[Source texts of formatted documents]
____________________

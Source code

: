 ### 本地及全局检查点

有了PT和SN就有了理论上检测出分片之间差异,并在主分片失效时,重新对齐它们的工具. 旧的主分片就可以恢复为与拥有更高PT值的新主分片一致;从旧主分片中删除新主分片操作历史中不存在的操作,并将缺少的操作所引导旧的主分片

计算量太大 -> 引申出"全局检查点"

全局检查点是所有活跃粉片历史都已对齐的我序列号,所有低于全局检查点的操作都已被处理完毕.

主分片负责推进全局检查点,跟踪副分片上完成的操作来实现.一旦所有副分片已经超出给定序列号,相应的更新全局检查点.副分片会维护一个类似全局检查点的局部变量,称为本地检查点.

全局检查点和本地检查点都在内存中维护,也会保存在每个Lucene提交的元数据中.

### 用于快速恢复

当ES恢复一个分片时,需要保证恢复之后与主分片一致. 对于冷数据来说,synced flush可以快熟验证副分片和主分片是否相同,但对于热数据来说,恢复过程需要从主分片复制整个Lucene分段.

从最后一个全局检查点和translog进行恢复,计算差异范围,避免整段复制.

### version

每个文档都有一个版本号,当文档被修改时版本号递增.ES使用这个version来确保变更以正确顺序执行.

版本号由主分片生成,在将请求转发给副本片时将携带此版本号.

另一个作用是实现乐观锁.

____________________

**WHAT THIS TASK INVOLVES**
Take the line containing "全局检查点是所有活跃粉片历史" as the start and the last line of the data as the end, and reproduce that range exactly.

**OUTPUT FOR THIS TASK**
全局检查点是所有活跃粉片历史都已对齐的我序列号,所有低于全局检查点的操作都已被处理完毕.

主分片负责推进全局检查点,跟踪副分片上完成的操作来实现.一旦所有副分片已经超出给定序列号,相应的更新全局检查点.副分片会维护一个类似全局检查点的局部变量,称为本地检查点.

全局检查点和本地检查点都在内存中维护,也会保存在每个Lucene提交的元数据中.

### 用于快速恢复

当ES恢复一个分片时,需要保证恢复之后与主分片一致. 对于冷数据来说,synced flush可以快熟验证副分片和主分片是否相同,但对于热数据来说,恢复过程需要从主分片复制整个Lucene分段.

从最后一个全局检查点和translog进行恢复,计算差异范围,避免整段复制.

### version

每个文档都有一个版本号,当文档被修改时版本号递增.ES使用这个version来确保变更以正确顺序执行.

版本号由主分片生成,在将请求转发给副本片时将携带此版本号.

另一个作用是实现乐观锁.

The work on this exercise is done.